This is a very legitimate wish, and deserving of more encouragement than most of us care to give to it; because so many of us are not the waifs and strays, and salvage only, but the dead shipwrecks of ourselves; content with the bottom of the great deep, only if no shallow fellows shall come diving down for us.

Having the joy of sun and sea, and the gratitude for a most lovely dinner, such as none could take from me, I happened to lie on my oars and think, while all my passengers roved on the rock. They were astray upon bladder-weed, pop-weed, dellusk, oar-weed, ribbons, frills, kelp, wrack, or five-tails—anything you like to call them, without falling over them. My orders were to stand off and on, till the gentry had amused themselves. Only I must look alive; for the Tuskar rock would be two fathoms under water, in about four hours, at a mile and a half from the nearest land.

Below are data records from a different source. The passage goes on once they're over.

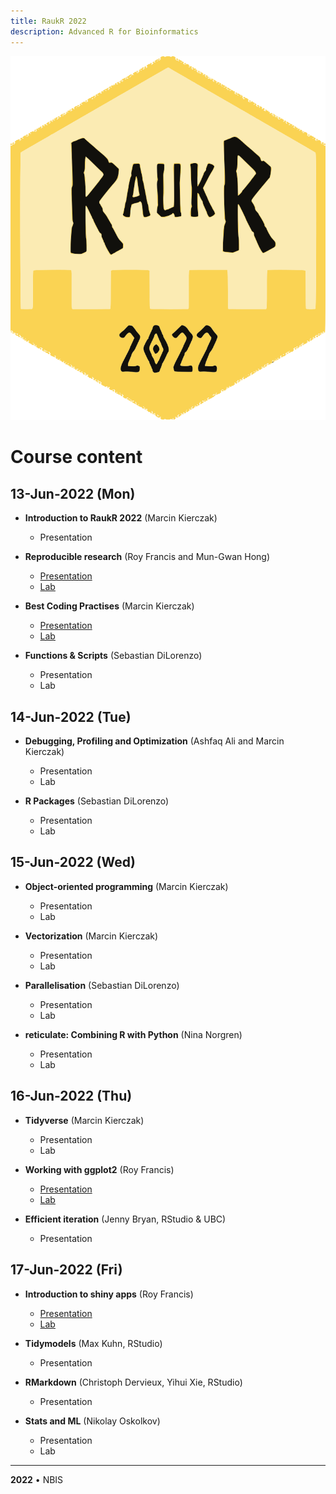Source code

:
 ```yaml
---
title: RaukR 2022
description: Advanced R for Bioinformatics
---
```


<div class="wrapper-logo"><img class="logo" src="assets/logo.svg"></div>

# Course content

## 13-Jun-2022 (Mon)

- **Introduction to RaukR 2022** (Marcin Kierczak)
    - Presentation

- **Reproducible research** (Roy Francis and Mun-Gwan Hong)
    - [Presentation](topic_repr_research_Mun-Gwan/presentation/rr_presentation.html)
    - [Lab](topic_repr_research_Mun-Gwan/lab/rr_lab.html)

- **Best Coding Practises** (Marcin Kierczak)
    - [Presentation](best_coding_practises_Marcin/presentation/pres_best_coding_practises.html)
    - [Lab](best_coding_practises_Marcin/lab/BestCodingPractisesLab.html)

- **Functions & Scripts** (Sebastian DiLorenzo)
    - Presentation
    - Lab

## 14-Jun-2022 (Tue)

- **Debugging, Profiling and Optimization** (Ashfaq Ali and Marcin Kierczak)
    - Presentation
    - Lab

- **R Packages** (Sebastian DiLorenzo)
    - Presentation
    - Lab

## 15-Jun-2022 (Wed)

- **Object-oriented programming** (Marcin Kierczak)
    - Presentation
    - Lab

- **Vectorization** (Marcin Kierczak)
    - Presentation
    - Lab

- **Parallelisation** (Sebastian DiLorenzo)
    - Presentation
    - Lab

- **reticulate: Combining R with Python** (Nina Norgren)
    - Presentation
    - Lab

## 16-Jun-2022 (Thu)

- **Tidyverse** (Marcin Kierczak)
    - Presentation
    - Lab

- **Working with ggplot2** (Roy Francis)
    - [Presentation](ggplot/presentation/ggplot_presentation.html)
    - [Lab](ggplot/lab/ggplot_lab.html)

- **Efficient iteration** (Jenny Bryan, RStudio & UBC)
    - Presentation

## 17-Jun-2022 (Fri)

- **Introduction to shiny apps** (Roy Francis)
    - [Presentation](shiny/presentation/shiny_presentation.html)
    - [Lab](shiny/lab/shiny_lab.html)

- **Tidymodels** (Max Kuhn, RStudio)
    - Presentation

- **RMarkdown** (Christoph Dervieux, Yihui Xie, RStudio)
    - Presentation

- **Stats and ML** (Nikolay Oskolkov)
    - Presentation
    - Lab

---

**2022** • NBIS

The sunset wanted not so much as a glance of sea to answer it, but lay hovering quietly, and fading beneath the dark brows of the cliffs; which do sometimes glorify, and sometimes so discourage it. The meaning of the weather and the arrangement of the sky and sea, was not to make a show for once, but to let the sunset gently glide into the twilight, and the twilight take its time for melting into starlight. This I never thus have watched except in our old island.

There was not a wave to be seen or felt, only the glassy heave of the tide lifted my boat every now and then, or lapped among the wrinkles of the rocks, and spread their fringes. Not a sound was in the air, and on the water nothing, except the little tinkling softness of the drops that feathered off from my suspended oar-blades.

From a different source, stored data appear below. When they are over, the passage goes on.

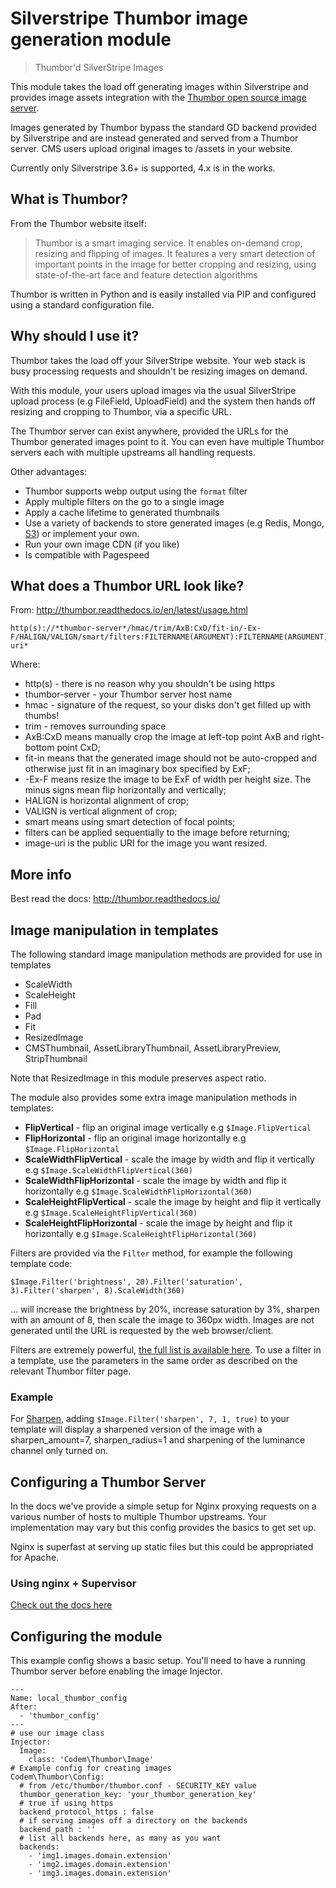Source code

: # Silverstripe Thumbor image generation module

> Thumbor'd SilverStripe Images

This module takes the load off generating images within Silverstripe and provides image assets integration with the [Thumbor open source image server](https://github.com/thumbor/thumbor).

Images generated by Thumbor bypass the standard GD backend provided by Silverstripe and are instead generated and served from a Thumbor server. CMS users upload original images to /assets in your website.

Currently only Silverstripe 3.6+ is supported, 4.x is in the works.

## What is Thumbor?

From the Thumbor website itself:

> Thumbor is a smart imaging service. It enables on-demand crop, resizing and flipping of images. It features a very smart detection of important points in the image for better cropping and resizing, using state-of-the-art face and feature detection algorithms

Thumbor is written in Python and is easily installed via PIP and configured using a standard configuration file.

## Why should I use it?

Thumbor takes the load off your SilverStripe website. Your web stack is busy processing requests and shouldn't be resizing images on demand.

With this module, your users upload images via the usual SilverStripe upload process (e.g FileField, UploadField) and the system then hands off resizing and cropping to Thumbor, via a specific URL.

The Thumbor server can exist anywhere, provided the URLs for the Thumbor generated images point to it. You can even have multiple Thumbor servers each with multiple upstreams all handling requests.

Other advantages:

+ Thumbor supports webp output using the ```format``` filter
+ Apply multiple filters on the go to a single image
+ Apply a cache lifetime to generated thumbnails
+ Use a variety of backends to store generated images (e.g Redis, Mongo, [S3](https://github.com/thumbor-community/aws)) or implement your own.
+ Run your own image CDN (if you like)
+ Is compatible with Pagespeed

## What does a Thumbor URL look like?

From: http://thumbor.readthedocs.io/en/latest/usage.html

```
http(s)://*thumbor-server*/hmac/trim/AxB:CxD/fit-in/-Ex-F/HALIGN/VALIGN/smart/filters:FILTERNAME(ARGUMENT):FILTERNAME(ARGUMENT)/*image-uri*
```
Where:
+ http(s) - there is no reason why you shouldn't be using https
+ thumbor-server - your Thumbor server host name
+ hmac - signature of the request, so your disks don't get filled up with thumbs!
+ trim - removes surrounding space
+ AxB:CxD means manually crop the image at left-top point AxB and right-bottom point CxD;
+ fit-in means that the generated image should not be auto-cropped and otherwise just fit in an imaginary box specified by ExF;
+ -Ex-F means resize the image to be ExF of width per height size. The minus signs mean flip horizontally and vertically;
+ HALIGN is horizontal alignment of crop;
+ VALIGN is vertical alignment of crop;
+ smart means using smart detection of focal points;
+ filters can be applied sequentially to the image before returning;
+ image-uri is the public URI for the image you want resized.

## More info

Best read the docs: http://thumbor.readthedocs.io/

## Image manipulation in templates

The following standard image manipulation methods are provided for use in templates

+ ScaleWidth
+ ScaleHeight
+ Fill
+ Pad
+ Fit
+ ResizedImage
+ CMSThumbnail, AssetLibraryThumbnail, AssetLibraryPreview, StripThumbnail

Note that ResizedImage in this module preserves aspect ratio.

The module also provides some extra image manipulation methods in templates:
+ **FlipVertical** - flip an original image vertically e.g ```$Image.FlipVertical```
+ **FlipHorizontal** - flip an original image horizontally e.g ```$Image.FlipHorizontal```
+ **ScaleWidthFlipVertical** - scale the image by width and flip it vertically e.g ```$Image.ScaleWidthFlipVertical(360)```
+ **ScaleWidthFlipHorizontal** - scale the image by width and flip it horizontally e.g ```$Image.ScaleWidthFlipHorizontal(360)```
+ **ScaleHeightFlipVertical** - scale the image by height and flip it vertically e.g ```$Image.ScaleHeightFlipVertical(360)```
+ **ScaleHeightFlipHorizontal** - scale the image by height and flip it horizontally e.g ```$Image.ScaleHeightFlipHorizontal(360)```

Filters are provided via the ```Filter``` method, for example the following template code:
```
$Image.Filter('brightness', 20).Filter('saturation', 3).Filter('sharpen', 8).ScaleWidth(360)
```
... will increase the brightness by 20%, increase saturation by 3%, sharpen with an amount of 8, then scale the image to 360px width. Images are not generated until the URL is requested by the web browser/client.

Filters are extremely powerful, [the full list is available here](https://github.com/thumbor/thumbor/wiki/Filters).
To use a filter in a template, use the parameters in the same order as described on the relevant Thumbor filter page.

### Example ###
For [Sharpen](https://github.com/thumbor/thumbor/wiki/Sharpen), adding ```$Image.Filter('sharpen', 7, 1, true)``` to your template will display a sharpened version of the image with a sharpen_amount=7, sharpen_radius=1 and sharpening of the luminance channel only turned on.


## Configuring a Thumbor Server

In the docs we've provide a simple setup for Nginx proxying requests on a various number of hosts to multiple Thumbor upstreams.  Your implementation may vary but this config provides the basics to get set up.

Nginx is superfast at serving up static files but this could be appropriated for Apache.


### Using nginx + Supervisor

[Check out the docs here](.docs/en/00_Nginx_Supervisor.md)

## Configuring the module

This example config shows a basic setup. You'll need to have a running Thumbor server before enabling the image Injector.

```
---
Name: local_thumbor_config
After:
  - 'thumbor_config'
---
# use our image class
Injector:
  Image:
    class: 'Codem\Thumbor\Image'
# Example config for creating images
Codem\Thumbor\Config:
  # from /etc/thumbor/thumbor.conf - SECURITY_KEY value
  thumbor_generation_key: 'your_thumbor_generation_key'
  # true if using https
  backend_protocol_https : false
  # if serving images off a directory on the backends
  backend_path : ''
  # list all backends here, as many as you want
  backends:
    - 'img1.images.domain.extension'
    - 'img2.images.domain.extension'
    - 'img3.images.domain.extension'
```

Floating round a corner thus, I came upon a sight as gently sad as sky and sea were. A little maid was leaning on a shelf of stone with her hair dishevelled as the kelp it mingled with. Her plain brown hat was cast aside, and her clasped hands hid her face, while her slender feet hung down, and scarcely cared to paddle in the water that embraced them. Now and then a quiet sob, in harmony with the evening tide, showed that the storm of grief was over, but the calm of deep sorrow abiding.

"What is the matter, my pretty dear?" I asked, after landing, and coaxing her. "Tell old Davy; Captain David will see the whole of it put to rights."

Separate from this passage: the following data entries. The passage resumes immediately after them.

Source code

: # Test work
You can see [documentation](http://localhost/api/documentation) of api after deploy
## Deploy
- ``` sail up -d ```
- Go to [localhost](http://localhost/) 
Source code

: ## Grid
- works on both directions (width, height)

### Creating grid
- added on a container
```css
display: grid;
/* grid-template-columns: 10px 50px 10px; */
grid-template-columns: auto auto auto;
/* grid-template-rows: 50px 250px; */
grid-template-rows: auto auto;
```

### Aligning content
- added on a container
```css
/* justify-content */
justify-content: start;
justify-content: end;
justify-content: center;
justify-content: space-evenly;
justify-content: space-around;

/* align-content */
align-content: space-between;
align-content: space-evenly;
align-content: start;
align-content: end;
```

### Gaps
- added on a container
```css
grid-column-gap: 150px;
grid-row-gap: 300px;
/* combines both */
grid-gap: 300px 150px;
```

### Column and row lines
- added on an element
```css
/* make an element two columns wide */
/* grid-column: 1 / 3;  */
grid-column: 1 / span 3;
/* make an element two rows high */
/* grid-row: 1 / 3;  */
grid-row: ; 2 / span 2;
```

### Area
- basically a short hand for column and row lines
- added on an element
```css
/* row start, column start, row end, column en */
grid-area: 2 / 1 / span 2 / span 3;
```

"It cannot be put to yights," she answered, being even now unable to pronounce the r aright, although it was rather a lisp than any clear sound that supplied its place; "it never can be put to yights: when the other children had fathers and mothers, God left me outside of them; and the young lady says that I must not aspiya ever to marry a gentleman. I am ony fit for Watkin, or Tommy-Toms, or nobody! Old Dyo, why did I never have a father or a mother?"

"My dear, you had plenty of both," I replied; "but they were shipwrecked, and so were you. Only before the storm came on, you were put into this boat somehow, nobody living can tell how, and the boat came safe, though the ship was wrecked."

"This boat!" she cried, spreading out her hands to touch it upon either side—for by this time I had shipped her—"was it this boat saved me?"

"Yes, you beauty of the world. Now tell me what that wicked girl had the impudence to say to you."